┌──

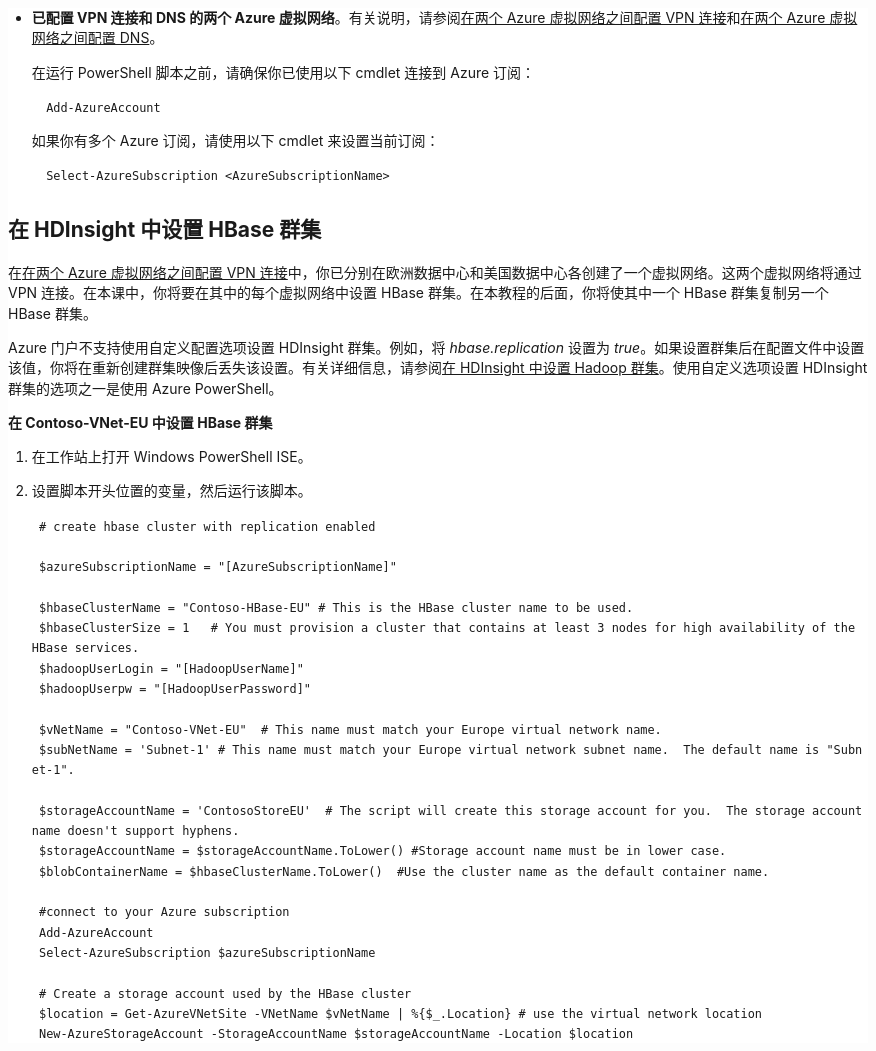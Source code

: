 - **已配置 VPN 连接和 DNS 的两个 Azure 虚拟网络**。有关说明，请参阅[在两个 Azure 虚拟网络之间配置 VPN 连接][hdinsight-hbase-replication-vnet]和[在两个 Azure 虚拟网络之间配置 DNS][hdinsight-hbase-replication-dns]。


	在运行 PowerShell 脚本之前，请确保你已使用以下 cmdlet 连接到 Azure 订阅：

		Add-AzureAccount

	如果你有多个 Azure 订阅，请使用以下 cmdlet 来设置当前订阅：

		Select-AzureSubscription <AzureSubscriptionName>



## 在 HDInsight 中设置 HBase 群集

在[在两个 Azure 虚拟网络之间配置 VPN 连接][hdinsight-hbase-replication-vnet]中，你已分别在欧洲数据中心和美国数据中心各创建了一个虚拟网络。这两个虚拟网络将通过 VPN 连接。在本课中，你将要在其中的每个虚拟网络中设置 HBase 群集。在本教程的后面，你将使其中一个 HBase 群集复制另一个 HBase 群集。

Azure 门户不支持使用自定义配置选项设置 HDInsight 群集。例如，将 *hbase.replication* 设置为 *true*。如果设置群集后在配置文件中设置该值，你将在重新创建群集映像后丢失该设置。有关详细信息，请参阅[在 HDInsight 中设置 Hadoop 群集][hdinsight-provision]。使用自定义选项设置 HDInsight 群集的选项之一是使用 Azure PowerShell。


**在 Contoso-VNet-EU 中设置 HBase 群集**

1. 在工作站上打开 Windows PowerShell ISE。
2. 设置脚本开头位置的变量，然后运行该脚本。

		# create hbase cluster with replication enabled
		
		$azureSubscriptionName = "[AzureSubscriptionName]"
		
		$hbaseClusterName = "Contoso-HBase-EU" # This is the HBase cluster name to be used.
		$hbaseClusterSize = 1   # You must provision a cluster that contains at least 3 nodes for high availability of the HBase services.
		$hadoopUserLogin = "[HadoopUserName]"
		$hadoopUserpw = "[HadoopUserPassword]"
		
		$vNetName = "Contoso-VNet-EU"  # This name must match your Europe virtual network name.
		$subNetName = 'Subnet-1' # This name must match your Europe virtual network subnet name.  The default name is "Subnet-1".
		
		$storageAccountName = 'ContosoStoreEU'  # The script will create this storage account for you.  The storage account name doesn't support hyphens. 
		$storageAccountName = $storageAccountName.ToLower() #Storage account name must be in lower case.
		$blobContainerName = $hbaseClusterName.ToLower()  #Use the cluster name as the default container name.
		
		#connect to your Azure subscription
		Add-AzureAccount 
		Select-AzureSubscription $azureSubscriptionName
		
		# Create a storage account used by the HBase cluster
		$location = Get-AzureVNetSite -VNetName $vNetName | %{$_.Location} # use the virtual network location
		New-AzureStorageAccount -StorageAccountName $storageAccountName -Location $location
		

[img-vnet-diagram]: ./media/hdinsight-hbase-geo-replication/HDInsight.HBase.Replication.Network.diagram.png
[hdinsight-hbase-get-started]: /documentation/articles/hdinsight-hbase-get-started
[hdinsight-manage-portal]: /documentation/articles/hdinsight-administer-use-management-portal
[hdinsight-provision]: /documentation/articles/hdinsight-provision-clusters
[hdinsight-hbase-replication-vnet]: /documentation/articles/hdinsight-hbase-geo-replication-configure-VNets
[hdinsight-hbase-replication-dns]: /documentation/articles/hdinsight-hbase-geo-replication-configure-DNS
[hdinsight-sensor-data]: /documentation/articles/hdinsight-storm-sensor-data-analysis
[hdinsight-hbase-overview]: /documentation/articles/hdinsight-hbase-overview
[hdinsight-hbase-provision-vnet]: /documentation/articles/hdinsight-hbase-provision-vnet
[hdinsight-hbase-get-started]: /documentation/articles/hdinsight-hbase-get-started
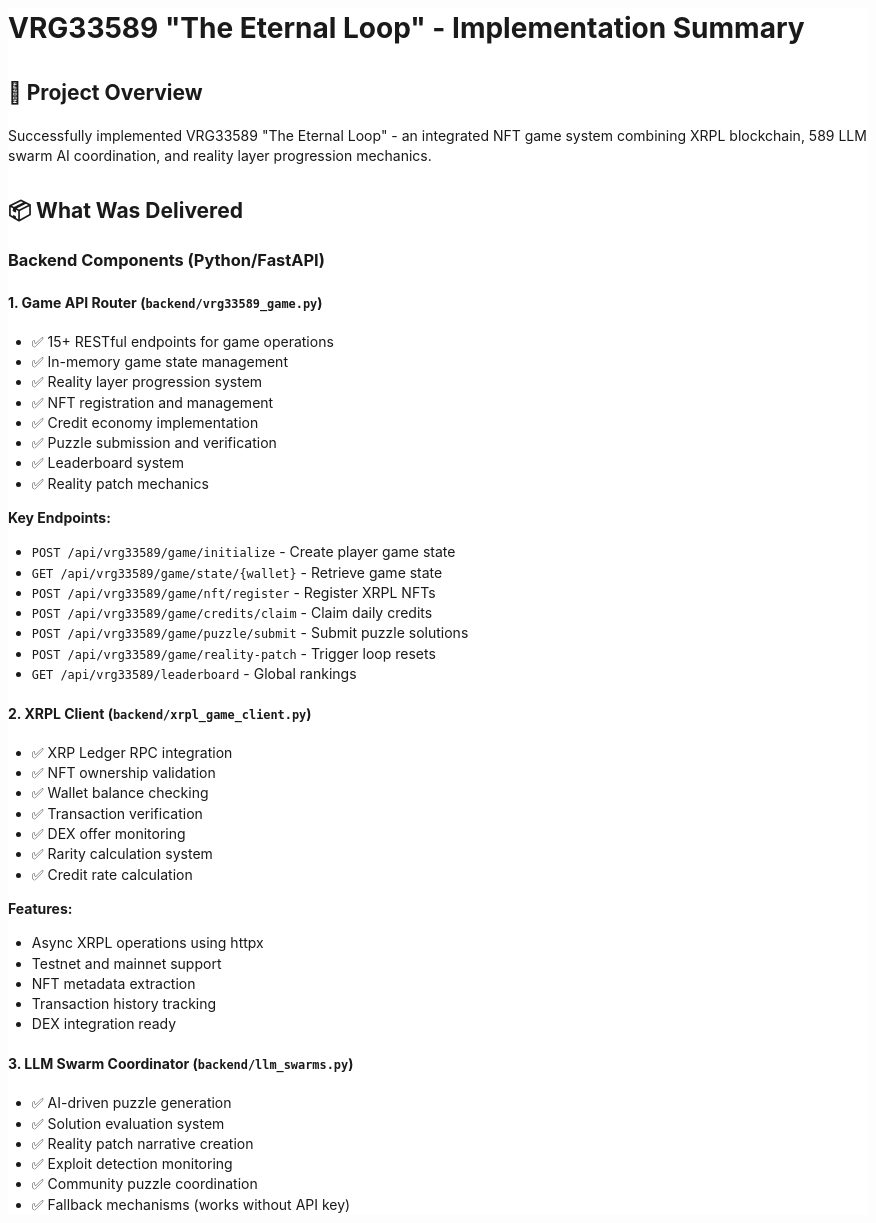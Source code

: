 # VRG33589 "The Eternal Loop" - Implementation Summary

## 🎯 Project Overview

Successfully implemented VRG33589 "The Eternal Loop" - an integrated NFT game system combining XRPL blockchain, 589 LLM swarm AI coordination, and reality layer progression mechanics.

## 📦 What Was Delivered

### Backend Components (Python/FastAPI)

#### 1. **Game API Router** (`backend/vrg33589_game.py`)
- ✅ 15+ RESTful endpoints for game operations
- ✅ In-memory game state management
- ✅ Reality layer progression system
- ✅ NFT registration and management
- ✅ Credit economy implementation
- ✅ Puzzle submission and verification
- ✅ Leaderboard system
- ✅ Reality patch mechanics

**Key Endpoints:**
- `POST /api/vrg33589/game/initialize` - Create player game state
- `GET /api/vrg33589/game/state/{wallet}` - Retrieve game state
- `POST /api/vrg33589/game/nft/register` - Register XRPL NFTs
- `POST /api/vrg33589/game/credits/claim` - Claim daily credits
- `POST /api/vrg33589/game/puzzle/submit` - Submit puzzle solutions
- `POST /api/vrg33589/game/reality-patch` - Trigger loop resets
- `GET /api/vrg33589/leaderboard` - Global rankings

#### 2. **XRPL Client** (`backend/xrpl_game_client.py`)
- ✅ XRP Ledger RPC integration
- ✅ NFT ownership validation
- ✅ Wallet balance checking
- ✅ Transaction verification
- ✅ DEX offer monitoring
- ✅ Rarity calculation system
- ✅ Credit rate calculation

**Features:**
- Async XRPL operations using httpx
- Testnet and mainnet support
- NFT metadata extraction
- Transaction history tracking
- DEX integration ready

#### 3. **LLM Swarm Coordinator** (`backend/llm_swarms.py`)
- ✅ AI-driven puzzle generation
- ✅ Solution evaluation system
- ✅ Reality patch narrative creation
- ✅ Exploit detection monitoring
- ✅ Community puzzle coordination
- ✅ Fallback mechanisms (works without API key)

└──

- [What you have to do]
The answer consists of the lines above that include the word "must", each copied exactly.

- [Task response]
		$hbaseClusterSize = 1   # You must provision a cluster that contains at least 3 nodes for high availability of the HBase services.
		$vNetName = "Contoso-VNet-EU"  # This name must match your Europe virtual network name.
		$subNetName = 'Subnet-1' # This name must match your Europe virtual network subnet name.  The default name is "Subnet-1".
		$storageAccountName = $storageAccountName.ToLower() #Storage account name must be in lower case.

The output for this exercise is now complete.